▶ _Try it_
Set down the entries below exactly, leaving out all images.

(Collected data)
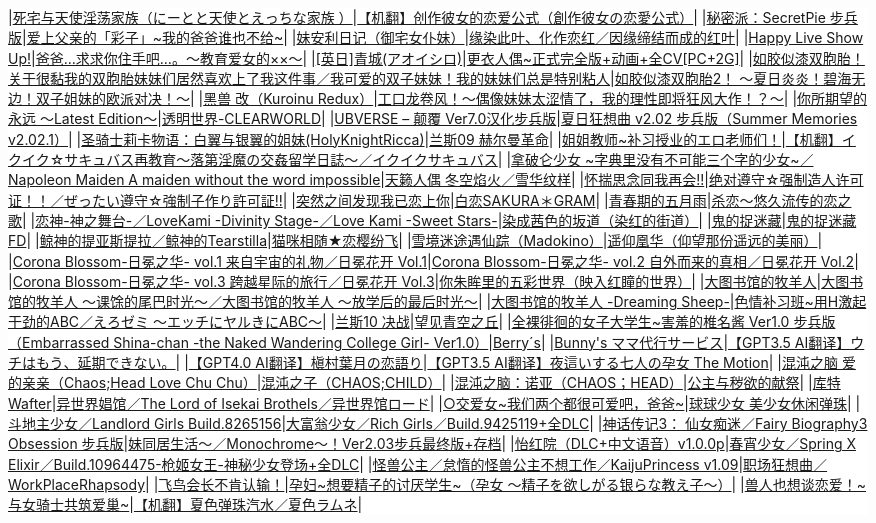 |[死宅与天使淫荡家族（にーとと天使とえっちな家族 ）](https://post.qingju.org/PC/651_0/)|[【机翻】创作彼女的恋爱公式（創作彼女の恋愛公式）](https://post.qingju.org/PC/652_0/)|
|[秘密派：SecretPie 步兵版](https://post.qingju.org/PC/653_0/)|[爱上父亲的「彩子」~我的爸爸谁也不给~](https://post.qingju.org/PC/654_0/)|
|[妹安利日记（御宅女仆妹）](https://post.qingju.org/PC/655_0/)|[缘染此叶、化作恋红／因缘缔结而成的红叶](https://post.qingju.org/PC/656_0/)|
|[Happy Live Show Up!](https://post.qingju.org/PC/657_0/)|[爸爸…求求你住手吧…。～教育爱女的××～](https://post.qingju.org/PC/658_0/)|
|[[英日]青城(アオイシロ)](https://post.qingju.org/PC/659_0/)|[更衣人偶~正式完全版+动画+全CV[PC+2G]](https://post.qingju.org/PC/660_0/)|
|[如胶似漆双胞胎！关于很黏我的双胞胎妹妹们居然喜欢上了我这件事／我可爱的双子妹妹！我的妹妹们总是特别粘人](https://post.qingju.org/PC/661_0/)|[如胶似漆双胞胎2！ ～夏日炎炎！碧海无边！双子姐妹的欧派对决！～](https://post.qingju.org/PC/662_0/)|
|[黑兽 改（Kuroinu Redux）](https://post.qingju.org/PC/663_0/)|[工口龙卷风！～偶像妹妹太涩情了，我的理性即将狂风大作！？～](https://post.qingju.org/PC/664_0/)|
|[你所期望的永远 ～Latest Edition～](https://post.qingju.org/PC/665_0/)|[透明世界-CLEARWORLD](https://post.qingju.org/PC/666_0/)|
|[UBVERSE – 颠覆 Ver7.0汉化步兵版](https://post.qingju.org/PC/667_0/)|[夏日狂想曲 v2.02 步兵版（Summer Memories v2.02.1）](https://post.qingju.org/PC/668_0/)|
|[圣骑士莉卡物语：白翼与银翼的姐妹(HolyKnightRicca)](https://post.qingju.org/PC/669_0/)|[兰斯09 赫尔曼革命](https://post.qingju.org/PC/670_0/)|
|[姐姐教师~补习授业的エロ老师们！](https://post.qingju.org/PC/671_0/)|[【机翻】イクイク☆サキュバス再教育～落第淫魔の交姦留学日誌～／イクイクサキュバス](https://post.qingju.org/PC/672_0/)|
|[拿破仑少女 ~字典里没有不可能三个字的少女~／Napoleon Maiden A maiden without the word impossible](https://post.qingju.org/PC/673_0/)|[天籁人偶 冬空焰火／雪华纹样](https://post.qingju.org/PC/674_0/)|
|[怀揣思念同我再会!!](https://post.qingju.org/PC/675_0/)|[绝对遵守☆强制造人许可证！！／ぜったい遵守☆強制子作り許可証!!](https://post.qingju.org/PC/676_0/)|
|[突然之间发现我已恋上你](https://post.qingju.org/PC/677_0/)|[白恋SAKURA＊GRAM](https://post.qingju.org/PC/678_0/)|
|[青春期的五月雨](https://post.qingju.org/PC/679_0/)|[杀恋～悠久流传的恋之歌](https://post.qingju.org/PC/680_0/)|
|[恋神-神之舞台-／LoveKami -Divinity Stage-／Love Kami -Sweet Stars-](https://post.qingju.org/PC/681_0/)|[染成茜色的坂道（染红的街道）](https://post.qingju.org/PC/682_0/)|
|[鬼的捉迷藏](https://post.qingju.org/PC/683_0/)|[鬼的捉迷藏FD](https://post.qingju.org/PC/684_0/)|
|[鲸神的提亚斯提拉／鲸神的Tearstilla](https://post.qingju.org/PC/685_0/)|[猫咪相随★恋樱纷飞](https://post.qingju.org/PC/686_0/)|
|[雪境迷途遇仙踪（Madokino）](https://post.qingju.org/PC/687_0/)|[遥仰凰华（仰望那份遥远的美丽）](https://post.qingju.org/PC/688_0/)|
|[Corona Blossom-日冕之华- vol.1 来自宇宙的礼物／日冕花开 Vol.1](https://post.qingju.org/PC/689_0/)|[Corona Blossom-日冕之华- vol.2 自外而来的真相／日冕花开 Vol.2](https://post.qingju.org/PC/690_0/)|
|[Corona Blossom-日冕之华- vol.3 跨越星际的旅行／日冕花开 Vol.3](https://post.qingju.org/PC/691_0/)|[你朱眸里的五彩世界（映入红瞳的世界）](https://post.qingju.org/PC/692_0/)|
|[大图书馆的牧羊人](https://post.qingju.org/PC/693_0/)|[大图书馆的牧羊人 ～课馀的尾巴时光～／大图书馆的牧羊人 ～放学后的最后时光～](https://post.qingju.org/PC/694_0/)|
|[大图书馆的牧羊人 -Dreaming Sheep-](https://post.qingju.org/PC/695_0/)|[色情补习班~用H激起干劲的ABC／えろゼミ ～エッチにヤルきにABC～](https://post.qingju.org/PC/696_0/)|
|[兰斯10 决战](https://post.qingju.org/PC/697_0/)|[望见青空之丘](https://post.qingju.org/PC/698_0/)|
|[全裸徘徊的女子大学生~害羞的椎名酱 Ver1.0 步兵版（Embarrassed Shina-chan -the Naked Wandering College Girl- Ver1.0）](https://post.qingju.org/PC/699_0/)|[Berry´s](https://post.qingju.org/PC/700_0/)|
|[Bunny's ママ代行サービス](https://post.qingju.org/PC/701_0/)|[【GPT3.5 AI翻译】ウチはもう、延期できない。](https://post.qingju.org/PC/702_0/)|
|[【GPT4.0 AI翻译】槇村葉月の恋語り](https://post.qingju.org/PC/703_0/)|[【GPT3.5 AI翻译】夜這いする七人の孕女 The Motion](https://post.qingju.org/PC/704_0/)|
|[混沌之脑 爱的亲亲（Chaos;Head Love Chu Chu）](https://post.qingju.org/PC/705_0/)|[混沌之子（CHAOS;CHILD）](https://post.qingju.org/PC/706_0/)|
|[混沌之脑：诺亚（CHAOS；HEAD）](https://post.qingju.org/PC/707_0/)|[公主与秽欲的献祭](https://post.qingju.org/PC/708_0/)|
|[库特Wafter](https://post.qingju.org/PC/709_0/)|[异世界娼馆／The Lord of Isekai Brothels／异世界馆ロード](https://post.qingju.org/PC/710_0/)|
|[○交爱女~我们两个都很可爱吧，爸爸~](https://post.qingju.org/PC/711_0/)|[球球少女 美少女休闲弹珠](https://post.qingju.org/PC/712_0/)|
|[斗地主少女／Landlord Girls Build.8265156](https://post.qingju.org/PC/713_0/)|[大富翁少女／Rich Girls／Build.9425119+全DLC](https://post.qingju.org/PC/714_0/)|
|[神话传记3： 仙女痴迷／Fairy Biography3  Obsession 步兵版](https://post.qingju.org/PC/715_0/)|[妹同居生活～／Monochrome～！Ver2.03步兵最终版+存档](https://post.qingju.org/PC/716_0/)|
|[怡红院（DLC+中文语音）v1.0.0p](https://post.qingju.org/PC/717_0/)|[春宵少女／Spring X Elixir／Build.10964475-枪姬女王-神秘少女登场+全DLC](https://post.qingju.org/PC/718_0/)|
|[怪兽公主／怠惰的怪兽公主不想工作／KaijuPrincess v1.09](https://post.qingju.org/PC/719_0/)|[职场狂想曲／WorkPlaceRhapsody](https://post.qingju.org/PC/720_0/)|
|[飞鸟会长不肯认输！](https://post.qingju.org/PC/721_0/)|[孕妇~想要精子的讨厌学生~（孕女 ～精子を欲しがる银らな教え子～）](https://post.qingju.org/PC/722_0/)|
|[兽人也想谈恋爱！~与女骑士共筑爱巢~](https://post.qingju.org/PC/723_0/)|[【机翻】夏色弹珠汽水／夏色ラムネ](https://post.qingju.org/PC/723_0/)|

▶ _Your solution_
 |[死宅与天使淫荡家族（にーとと天使とえっちな家族 ）](https://post.qingju.org/PC/651_0/)|[【机翻】创作彼女的恋爱公式（創作彼女の恋愛公式）](https://post.qingju.org/PC/652_0/)|
|[秘密派：SecretPie 步兵版](https://post.qingju.org/PC/653_0/)|[爱上父亲的「彩子」~我的爸爸谁也不给~](https://post.qingju.org/PC/654_0/)|
|[妹安利日记（御宅女仆妹）](https://post.qingju.org/PC/655_0/)|[缘染此叶、化作恋红／因缘缔结而成的红叶](https://post.qingju.org/PC/656_0/)|
|[Happy Live Show Up!](https://post.qingju.org/PC/657_0/)|[爸爸…求求你住手吧…。～教育爱女的××～](https://post.qingju.org/PC/658_0/)|
|[[英日]青城(アオイシロ)](https://post.qingju.org/PC/659_0/)|[更衣人偶~正式完全版+动画+全CV[PC+2G]](https://post.qingju.org/PC/660_0/)|
|[如胶似漆双胞胎！关于很黏我的双胞胎妹妹们居然喜欢上了我这件事／我可爱的双子妹妹！我的妹妹们总是特别粘人](https://post.qingju.org/PC/661_0/)|[如胶似漆双胞胎2！ ～夏日炎炎！碧海无边！双子姐妹的欧派对决！～](https://post.qingju.org/PC/662_0/)|
|[黑兽 改（Kuroinu Redux）](https://post.qingju.org/PC/663_0/)|[工口龙卷风！～偶像妹妹太涩情了，我的理性即将狂风大作！？～](https://post.qingju.org/PC/664_0/)|
|[你所期望的永远 ～Latest Edition～](https://post.qingju.org/PC/665_0/)|[透明世界-CLEARWORLD](https://post.qingju.org/PC/666_0/)|
|[UBVERSE – 颠覆 Ver7.0汉化步兵版](https://post.qingju.org/PC/667_0/)|[夏日狂想曲 v2.02 步兵版（Summer Memories v2.02.1）](https://post.qingju.org/PC/668_0/)|
|[圣骑士莉卡物语：白翼与银翼的姐妹(HolyKnightRicca)](https://post.qingju.org/PC/669_0/)|[兰斯09 赫尔曼革命](https://post.qingju.org/PC/670_0/)|
|[姐姐教师~补习授业的エロ老师们！](https://post.qingju.org/PC/671_0/)|[【机翻】イクイク☆サキュバス再教育～落第淫魔の交姦留学日誌～／イクイクサキュバス](https://post.qingju.org/PC/672_0/)|
|[拿破仑少女 ~字典里没有不可能三个字的少女~／Napoleon Maiden A maiden without the word impossible](https://post.qingju.org/PC/673_0/)|[天籁人偶 冬空焰火／雪华纹样](https://post.qingju.org/PC/674_0/)|
|[怀揣思念同我再会!!](https://post.qingju.org/PC/675_0/)|[绝对遵守☆强制造人许可证！！／ぜったい遵守☆強制子作り許可証!!](https://post.qingju.org/PC/676_0/)|
|[突然之间发现我已恋上你](https://post.qingju.org/PC/677_0/)|[白恋SAKURA＊GRAM](https://post.qingju.org/PC/678_0/)|
|[青春期的五月雨](https://post.qingju.org/PC/679_0/)|[杀恋～悠久流传的恋之歌](https://post.qingju.org/PC/680_0/)|
|[恋神-神之舞台-／LoveKami -Divinity Stage-／Love Kami -Sweet Stars-](https://post.qingju.org/PC/681_0/)|[染成茜色的坂道（染红的街道）](https://post.qingju.org/PC/682_0/)|
|[鬼的捉迷藏](https://post.qingju.org/PC/683_0/)|[鬼的捉迷藏FD](https://post.qingju.org/PC/684_0/)|
|[鲸神的提亚斯提拉／鲸神的Tearstilla](https://post.qingju.org/PC/685_0/)|[猫咪相随★恋樱纷飞](https://post.qingju.org/PC/686_0/)|
|[雪境迷途遇仙踪（Madokino）](https://post.qingju.org/PC/687_0/)|[遥仰凰华（仰望那份遥远的美丽）](https://post.qingju.org/PC/688_0/)|
|[Corona Blossom-日冕之华- vol.1 来自宇宙的礼物／日冕花开 Vol.1](https://post.qingju.org/PC/689_0/)|[Corona Blossom-日冕之华- vol.2 自外而来的真相／日冕花开 Vol.2](https://post.qingju.org/PC/690_0/)|
|[Corona Blossom-日冕之华- vol.3 跨越星际的旅行／日冕花开 Vol.3](https://post.qingju.org/PC/691_0/)|[你朱眸里的五彩世界（映入红瞳的世界）](https://post.qingju.org/PC/692_0/)|
|[大图书馆的牧羊人](https://post.qingju.org/PC/693_0/)|[大图书馆的牧羊人 ～课馀的尾巴时光～／大图书馆的牧羊人 ～放学后的最后时光～](https://post.qingju.org/PC/694_0/)|
|[大图书馆的牧羊人 -Dreaming Sheep-](https://post.qingju.org/PC/695_0/)|[色情补习班~用H激起干劲的ABC／えろゼミ ～エッチにヤルきにABC～](https://post.qingju.org/PC/696_0/)|
|[兰斯10 决战](https://post.qingju.org/PC/697_0/)|[望见青空之丘](https://post.qingju.org/PC/698_0/)|
|[全裸徘徊的女子大学生~害羞的椎名酱 Ver1.0 步兵版（Embarrassed Shina-chan -the Naked Wandering College Girl- Ver1.0）](https://post.qingju.org/PC/699_0/)|[Berry´s](https://post.qingju.org/PC/700_0/)|
|[Bunny's ママ代行サービス](https://post.qingju.org/PC/701_0/)|[【GPT3.5 AI翻译】ウチはもう、延期できない。](https://post.qingju.org/PC/702_0/)|
|[【GPT4.0 AI翻译】槇村葉月の恋語り](https://post.qingju.org/PC/703_0/)|[【GPT3.5 AI翻译】夜這いする七人の孕女 The Motion](https://post.qingju.org/PC/704_0/)|
|[混沌之脑 爱的亲亲（Chaos;Head Love Chu Chu）](https://post.qingju.org/PC/705_0/)|[混沌之子（CHAOS;CHILD）](https://post.qingju.org/PC/706_0/)|
|[混沌之脑：诺亚（CHAOS；HEAD）](https://post.qingju.org/PC/707_0/)|[公主与秽欲的献祭](https://post.qingju.org/PC/708_0/)|
|[库特Wafter](https://post.qingju.org/PC/709_0/)|[异世界娼馆／The Lord of Isekai Brothels／异世界馆ロード](https://post.qingju.org/PC/710_0/)|
|[○交爱女~我们两个都很可爱吧，爸爸~](https://post.qingju.org/PC/711_0/)|[球球少女 美少女休闲弹珠](https://post.qingju.org/PC/712_0/)|
|[斗地主少女／Landlord Girls Build.8265156](https://post.qingju.org/PC/713_0/)|[大富翁少女／Rich Girls／Build.9425119+全DLC](https://post.qingju.org/PC/714_0/)|
|[神话传记3： 仙女痴迷／Fairy Biography3  Obsession 步兵版](https://post.qingju.org/PC/715_0/)|[妹同居生活～／Monochrome～！Ver2.03步兵最终版+存档](https://post.qingju.org/PC/716_0/)|
|[怡红院（DLC+中文语音）v1.0.0p](https://post.qingju.org/PC/717_0/)|[春宵少女／Spring X Elixir／Build.10964475-枪姬女王-神秘少女登场+全DLC](https://post.qingju.org/PC/718_0/)|
|[怪兽公主／怠惰的怪兽公主不想工作／KaijuPrincess v1.09](https://post.qingju.org/PC/719_0/)|[职场狂想曲／WorkPlaceRhapsody](https://post.qingju.org/PC/720_0/)|
|[飞鸟会长不肯认输！](https://post.qingju.org/PC/721_0/)|[孕妇~想要精子的讨厌学生~（孕女 ～精子を欲しがる银らな教え子～）](https://post.qingju.org/PC/722_0/)|
|[兽人也想谈恋爱！~与女骑士共筑爱巢~](https://post.qingju.org/PC/723_0/)|[【机翻】夏色弹珠汽水／夏色ラムネ](https://post.qingju.org/PC/723_0/)|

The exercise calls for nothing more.